About the Law Commission of India 

  • The Law Commission of India — the oldest amongst the national-level parastatal bodies — remains an odd one even in its 65th year. Unlike its sister organisations, established much later, it has no fixed composition, no defined eligibility criteria for its chair and members, and no set functions — everything rests on the government’s will.
  • The terms of reference are specified afresh each time it is reconstituted as if it were an ad hoc body.
  • It is an enigma to many as to why this oldest commission is still being treated in such a casual way while three of the other national commissions of later years, those for the Scheduled Castes, Scheduled Tribes and Backward Classes, are now regulated by the Constitution and there is a parliamentary charter for each of the national commissions for human rights, minorities, women, children and safai karmcharis.
  • The Law Commission is a legacy of the country’s colonial past. In 1833, our British rulers unified, under a centralised dispensation, the three presidencies they had been ruling for long, and planned to enforce the English common law in the whole of what they called “British India”.
  • To translate their plan into action they constituted many law commissions.
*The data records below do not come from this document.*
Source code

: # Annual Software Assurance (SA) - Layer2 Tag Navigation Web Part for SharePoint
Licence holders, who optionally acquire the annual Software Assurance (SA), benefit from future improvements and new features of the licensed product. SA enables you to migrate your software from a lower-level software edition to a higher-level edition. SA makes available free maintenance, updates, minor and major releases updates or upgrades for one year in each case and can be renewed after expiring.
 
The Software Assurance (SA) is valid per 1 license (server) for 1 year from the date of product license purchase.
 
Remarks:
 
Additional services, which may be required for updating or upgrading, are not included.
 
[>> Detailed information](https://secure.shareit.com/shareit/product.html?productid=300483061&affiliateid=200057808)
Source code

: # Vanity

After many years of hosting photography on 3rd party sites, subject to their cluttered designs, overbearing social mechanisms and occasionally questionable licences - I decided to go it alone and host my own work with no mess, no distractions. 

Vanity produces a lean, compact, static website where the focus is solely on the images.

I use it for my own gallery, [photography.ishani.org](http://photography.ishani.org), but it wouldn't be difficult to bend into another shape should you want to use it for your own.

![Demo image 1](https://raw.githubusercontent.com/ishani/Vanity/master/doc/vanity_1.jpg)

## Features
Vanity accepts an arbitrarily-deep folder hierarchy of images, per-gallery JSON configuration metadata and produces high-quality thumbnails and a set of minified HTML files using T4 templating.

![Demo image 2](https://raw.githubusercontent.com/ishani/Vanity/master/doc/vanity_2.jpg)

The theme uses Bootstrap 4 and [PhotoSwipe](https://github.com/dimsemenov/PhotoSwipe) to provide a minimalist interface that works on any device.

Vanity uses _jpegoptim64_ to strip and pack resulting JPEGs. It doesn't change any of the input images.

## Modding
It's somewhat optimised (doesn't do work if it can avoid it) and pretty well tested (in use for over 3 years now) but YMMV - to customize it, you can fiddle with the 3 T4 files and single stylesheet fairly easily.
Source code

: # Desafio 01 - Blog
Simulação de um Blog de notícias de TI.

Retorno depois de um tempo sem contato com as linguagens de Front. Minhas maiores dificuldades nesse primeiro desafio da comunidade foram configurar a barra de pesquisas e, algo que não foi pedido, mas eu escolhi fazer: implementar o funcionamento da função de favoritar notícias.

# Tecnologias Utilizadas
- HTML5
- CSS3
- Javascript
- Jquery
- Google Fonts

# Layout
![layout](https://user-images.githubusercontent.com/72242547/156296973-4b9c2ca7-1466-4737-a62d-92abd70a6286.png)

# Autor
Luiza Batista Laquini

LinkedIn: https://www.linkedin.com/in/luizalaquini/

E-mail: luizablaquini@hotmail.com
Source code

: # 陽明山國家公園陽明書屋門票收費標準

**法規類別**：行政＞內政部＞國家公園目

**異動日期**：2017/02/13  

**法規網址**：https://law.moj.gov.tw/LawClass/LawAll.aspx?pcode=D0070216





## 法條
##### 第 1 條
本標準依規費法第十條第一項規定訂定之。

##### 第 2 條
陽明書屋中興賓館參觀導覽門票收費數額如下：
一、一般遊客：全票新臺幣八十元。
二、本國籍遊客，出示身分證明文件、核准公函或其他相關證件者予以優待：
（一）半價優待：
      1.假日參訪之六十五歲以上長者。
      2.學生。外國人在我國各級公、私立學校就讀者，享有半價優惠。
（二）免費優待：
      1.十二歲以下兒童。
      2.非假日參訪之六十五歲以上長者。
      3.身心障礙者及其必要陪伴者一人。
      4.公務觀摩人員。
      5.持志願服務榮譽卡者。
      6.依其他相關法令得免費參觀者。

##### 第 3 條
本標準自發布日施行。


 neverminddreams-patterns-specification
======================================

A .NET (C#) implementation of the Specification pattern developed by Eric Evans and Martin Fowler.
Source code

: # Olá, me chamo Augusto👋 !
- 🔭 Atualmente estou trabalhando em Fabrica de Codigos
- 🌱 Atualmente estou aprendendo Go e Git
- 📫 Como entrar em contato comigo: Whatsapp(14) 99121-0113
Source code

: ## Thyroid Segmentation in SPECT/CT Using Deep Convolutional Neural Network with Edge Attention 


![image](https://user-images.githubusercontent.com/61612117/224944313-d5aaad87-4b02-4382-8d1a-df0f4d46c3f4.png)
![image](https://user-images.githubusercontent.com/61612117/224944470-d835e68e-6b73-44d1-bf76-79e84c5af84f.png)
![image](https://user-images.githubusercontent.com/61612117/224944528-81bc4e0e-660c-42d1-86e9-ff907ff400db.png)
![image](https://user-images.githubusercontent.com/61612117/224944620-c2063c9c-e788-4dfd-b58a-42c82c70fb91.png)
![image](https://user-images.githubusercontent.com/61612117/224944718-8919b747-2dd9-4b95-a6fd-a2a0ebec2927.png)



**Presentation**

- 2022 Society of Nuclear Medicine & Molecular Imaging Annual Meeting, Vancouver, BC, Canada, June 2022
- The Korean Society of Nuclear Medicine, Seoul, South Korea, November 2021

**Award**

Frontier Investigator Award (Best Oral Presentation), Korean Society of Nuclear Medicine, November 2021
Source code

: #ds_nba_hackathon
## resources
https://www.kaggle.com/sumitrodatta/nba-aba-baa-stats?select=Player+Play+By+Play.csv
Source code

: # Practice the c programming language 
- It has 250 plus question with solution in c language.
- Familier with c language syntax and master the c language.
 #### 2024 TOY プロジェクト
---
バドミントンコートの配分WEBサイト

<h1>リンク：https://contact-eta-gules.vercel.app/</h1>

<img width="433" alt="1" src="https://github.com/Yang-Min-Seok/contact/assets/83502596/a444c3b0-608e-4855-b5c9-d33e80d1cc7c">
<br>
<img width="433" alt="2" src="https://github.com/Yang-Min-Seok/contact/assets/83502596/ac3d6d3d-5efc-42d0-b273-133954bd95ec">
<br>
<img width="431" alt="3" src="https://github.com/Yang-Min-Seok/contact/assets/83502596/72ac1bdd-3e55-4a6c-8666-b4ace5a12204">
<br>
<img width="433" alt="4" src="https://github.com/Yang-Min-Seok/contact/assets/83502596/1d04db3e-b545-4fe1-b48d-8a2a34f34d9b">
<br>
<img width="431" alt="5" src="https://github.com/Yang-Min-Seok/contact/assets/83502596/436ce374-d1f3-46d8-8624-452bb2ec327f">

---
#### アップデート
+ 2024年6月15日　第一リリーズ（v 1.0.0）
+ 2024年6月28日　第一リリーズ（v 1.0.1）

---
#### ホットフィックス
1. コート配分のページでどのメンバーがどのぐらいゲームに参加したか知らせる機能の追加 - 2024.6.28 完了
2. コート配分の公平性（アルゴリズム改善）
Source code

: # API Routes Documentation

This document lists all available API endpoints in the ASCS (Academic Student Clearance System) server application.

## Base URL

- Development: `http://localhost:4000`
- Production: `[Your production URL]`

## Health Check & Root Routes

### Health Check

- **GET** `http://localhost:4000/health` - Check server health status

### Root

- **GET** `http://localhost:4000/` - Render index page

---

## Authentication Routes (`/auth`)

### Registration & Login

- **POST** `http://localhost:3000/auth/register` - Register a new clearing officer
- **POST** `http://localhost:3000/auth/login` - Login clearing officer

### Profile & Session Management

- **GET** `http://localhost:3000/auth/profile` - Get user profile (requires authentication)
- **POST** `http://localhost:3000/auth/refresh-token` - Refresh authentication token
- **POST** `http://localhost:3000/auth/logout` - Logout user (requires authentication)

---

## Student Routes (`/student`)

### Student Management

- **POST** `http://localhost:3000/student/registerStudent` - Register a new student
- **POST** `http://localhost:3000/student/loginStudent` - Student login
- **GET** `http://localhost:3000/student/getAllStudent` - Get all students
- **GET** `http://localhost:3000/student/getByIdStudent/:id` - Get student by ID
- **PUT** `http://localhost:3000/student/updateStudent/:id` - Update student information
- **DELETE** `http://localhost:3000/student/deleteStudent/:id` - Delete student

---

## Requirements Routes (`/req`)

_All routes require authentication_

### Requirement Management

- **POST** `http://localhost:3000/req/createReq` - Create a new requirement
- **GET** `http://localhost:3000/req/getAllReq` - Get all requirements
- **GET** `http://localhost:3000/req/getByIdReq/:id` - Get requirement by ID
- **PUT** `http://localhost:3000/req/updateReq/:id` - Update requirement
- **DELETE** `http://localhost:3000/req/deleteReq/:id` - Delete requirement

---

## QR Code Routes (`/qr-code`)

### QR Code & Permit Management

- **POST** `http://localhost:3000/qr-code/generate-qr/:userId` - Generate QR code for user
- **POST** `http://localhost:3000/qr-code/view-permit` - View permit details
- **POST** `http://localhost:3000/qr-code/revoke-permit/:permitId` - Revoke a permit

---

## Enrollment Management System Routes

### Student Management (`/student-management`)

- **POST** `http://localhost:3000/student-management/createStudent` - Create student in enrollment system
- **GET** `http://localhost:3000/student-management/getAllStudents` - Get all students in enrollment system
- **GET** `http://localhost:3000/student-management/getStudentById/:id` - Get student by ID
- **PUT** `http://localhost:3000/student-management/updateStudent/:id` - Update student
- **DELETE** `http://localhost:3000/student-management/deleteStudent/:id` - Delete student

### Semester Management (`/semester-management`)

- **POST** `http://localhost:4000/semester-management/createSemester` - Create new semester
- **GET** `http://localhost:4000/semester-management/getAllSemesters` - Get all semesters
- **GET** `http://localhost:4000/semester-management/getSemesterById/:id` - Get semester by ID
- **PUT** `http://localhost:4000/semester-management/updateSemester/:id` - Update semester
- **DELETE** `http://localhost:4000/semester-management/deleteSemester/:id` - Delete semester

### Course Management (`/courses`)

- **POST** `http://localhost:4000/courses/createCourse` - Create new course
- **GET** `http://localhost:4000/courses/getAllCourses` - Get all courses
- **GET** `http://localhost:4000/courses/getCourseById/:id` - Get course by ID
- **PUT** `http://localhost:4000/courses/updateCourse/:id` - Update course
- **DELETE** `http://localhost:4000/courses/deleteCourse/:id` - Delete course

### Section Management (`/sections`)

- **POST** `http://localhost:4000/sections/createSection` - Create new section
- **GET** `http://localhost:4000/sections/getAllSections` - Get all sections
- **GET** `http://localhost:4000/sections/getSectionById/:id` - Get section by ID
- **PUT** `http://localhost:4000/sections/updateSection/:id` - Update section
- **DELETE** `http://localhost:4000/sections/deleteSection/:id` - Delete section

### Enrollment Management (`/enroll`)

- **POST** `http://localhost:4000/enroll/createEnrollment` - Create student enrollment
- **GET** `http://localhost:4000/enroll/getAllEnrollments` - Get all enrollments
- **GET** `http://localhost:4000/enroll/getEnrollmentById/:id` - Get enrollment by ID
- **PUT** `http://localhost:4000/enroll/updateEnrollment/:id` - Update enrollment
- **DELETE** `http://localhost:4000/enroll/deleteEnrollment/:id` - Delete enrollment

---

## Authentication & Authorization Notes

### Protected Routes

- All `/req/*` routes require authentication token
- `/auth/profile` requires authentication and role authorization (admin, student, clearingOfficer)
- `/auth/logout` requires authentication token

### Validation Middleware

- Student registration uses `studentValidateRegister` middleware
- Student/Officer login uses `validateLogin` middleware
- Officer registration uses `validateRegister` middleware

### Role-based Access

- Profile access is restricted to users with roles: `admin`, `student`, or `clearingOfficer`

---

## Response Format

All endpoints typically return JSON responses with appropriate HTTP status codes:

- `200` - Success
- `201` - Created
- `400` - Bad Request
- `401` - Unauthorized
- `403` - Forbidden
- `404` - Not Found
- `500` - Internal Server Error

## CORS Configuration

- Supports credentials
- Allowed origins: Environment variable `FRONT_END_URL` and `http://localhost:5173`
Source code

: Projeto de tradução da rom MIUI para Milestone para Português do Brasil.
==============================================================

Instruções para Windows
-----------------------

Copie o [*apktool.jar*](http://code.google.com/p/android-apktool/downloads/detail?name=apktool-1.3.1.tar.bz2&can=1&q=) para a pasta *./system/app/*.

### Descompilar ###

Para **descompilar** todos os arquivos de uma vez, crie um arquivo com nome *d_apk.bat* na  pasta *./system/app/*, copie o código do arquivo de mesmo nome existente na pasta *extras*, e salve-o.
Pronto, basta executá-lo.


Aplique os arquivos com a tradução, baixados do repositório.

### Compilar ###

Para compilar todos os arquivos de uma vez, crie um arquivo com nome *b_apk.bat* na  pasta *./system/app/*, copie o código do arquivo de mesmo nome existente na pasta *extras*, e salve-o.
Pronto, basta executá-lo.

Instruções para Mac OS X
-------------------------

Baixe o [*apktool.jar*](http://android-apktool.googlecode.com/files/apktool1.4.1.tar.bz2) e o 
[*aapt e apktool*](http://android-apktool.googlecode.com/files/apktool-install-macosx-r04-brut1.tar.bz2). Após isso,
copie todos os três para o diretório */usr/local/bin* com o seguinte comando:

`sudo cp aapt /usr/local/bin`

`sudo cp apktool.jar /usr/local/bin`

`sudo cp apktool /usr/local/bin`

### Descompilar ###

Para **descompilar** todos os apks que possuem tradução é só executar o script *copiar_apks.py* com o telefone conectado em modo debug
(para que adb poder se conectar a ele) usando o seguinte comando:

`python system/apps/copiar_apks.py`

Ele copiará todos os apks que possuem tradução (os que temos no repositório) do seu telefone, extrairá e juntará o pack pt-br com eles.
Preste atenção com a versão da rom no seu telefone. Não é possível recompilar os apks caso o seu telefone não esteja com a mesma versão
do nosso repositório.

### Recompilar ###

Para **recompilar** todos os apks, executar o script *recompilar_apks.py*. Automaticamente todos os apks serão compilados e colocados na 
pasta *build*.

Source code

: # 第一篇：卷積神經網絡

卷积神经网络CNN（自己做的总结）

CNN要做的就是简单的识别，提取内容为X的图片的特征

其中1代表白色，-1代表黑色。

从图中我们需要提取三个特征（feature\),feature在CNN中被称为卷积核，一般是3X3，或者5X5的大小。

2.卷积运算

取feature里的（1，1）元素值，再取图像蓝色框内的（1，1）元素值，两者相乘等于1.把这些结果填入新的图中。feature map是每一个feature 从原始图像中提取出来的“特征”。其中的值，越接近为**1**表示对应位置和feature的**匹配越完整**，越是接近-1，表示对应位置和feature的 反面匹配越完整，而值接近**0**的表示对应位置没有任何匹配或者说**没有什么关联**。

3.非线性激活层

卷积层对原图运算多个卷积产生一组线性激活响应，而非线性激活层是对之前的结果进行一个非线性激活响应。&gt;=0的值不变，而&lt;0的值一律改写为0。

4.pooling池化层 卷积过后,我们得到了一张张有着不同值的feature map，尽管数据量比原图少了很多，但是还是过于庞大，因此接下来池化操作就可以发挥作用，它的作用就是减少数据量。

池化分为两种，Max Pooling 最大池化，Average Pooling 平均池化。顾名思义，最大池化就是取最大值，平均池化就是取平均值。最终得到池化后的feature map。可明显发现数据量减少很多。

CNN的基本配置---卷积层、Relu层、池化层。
The work of these bodies transformed India into a common law country.
  • After the fourth commission completed its work towards the end of 19th century, the rulers, sensing the beginning of an uprising for home rule, did not continue the exercise.
  • In the eighth year of Independence, the Government of India decided to revive the British legacy of appointing law commissions to study, research and report on legal matters specified in their terms of reference. The first commission, set up in 1955 for a three-year term, assumed charge on September 1 that year and vacated office on August 31, three years later. From September 1, of a given year, to the same date three years later was then irrationally adopted as the fixed term for the commission for all time to come irrespective of when a new commission was constituted and entered office. Consequently, each of the later commissions worked for less — some for much less — than three years, leaving their assigned work half way.
  • Though the commission’s job requires research-oriented juristic learning, which cannot essentially be the outcome of judicial experience, the commission has been a haven for retired judges.
  • The chairpersons of the four pre-independence Law Commissions — C H Cameron, John Romilly, Whitley Stokes and Thomas Macaulay — were eminent jurists, not judges, and so were many of their members. Independent India initially maintained the tradition by appointing the distinguished jurist M C Setalvad as the chairman of its first Law Commission.
  • The policy was later changed, and with the sole exception of the fifth commission which was headed by a non-judge (the first law secretary K V K Sundaram), the commission has always been headed by judges.
  • Members of the commission are also generally drawn from the judiciary, and the member-secretary is always from the bureaucracy. Of course, there have been some immortal names among them.
  • The eighth commission was headed by the legendary judge Hansraj Khanna who had sacrificed his chance of being CJI by dissenting from the infamous majority judgment in the habeas corpus case of the Emergency days (ADM Jabalpur, 1976).
  • The inimitable jurist-judge V R Krishna Iyer served as a member of the commission before being elevated to the apex court bench in 1973.

Reports of the commission

  • Reports of the commission are generally written individually by members including the chairman and placed before the full commission for discussion and adoption.
  • Quite a few of these reports have been on the Hindu and Christian family laws, but none on the Muslim personal law.
  • The apex court had once suggested that the issue of reform of Muslim law be entrusted by the government to the Law Commission which should work on it in consultation with National Minorities Commission (Sarla Mudgal, 1995). Commenting on it, the civil servant-turned-politician Mani Shankar Aiyar remarked: “What faith will the minorities have in the pronouncements of an all-Hindu Law Commission?” (Confessions of a Secular Fundamentalist, 2004).
  • The 18th Law Commission, with former Supreme Court judge A R Lakshmanan as the chairman and I as its only full-time member, was 50 per cent Muslim but the community still did not have “faith” in it. 

Way ahead

  1. If the commission has to work without regard for extra-legal and political considerations it must have a governing statute defining its powers and responsibilities, and limitations.
  2. It must be placed under a proper parliamentary charter. 
  3. It should be a predominantly jurists’ commission, not a retired judges’ collective.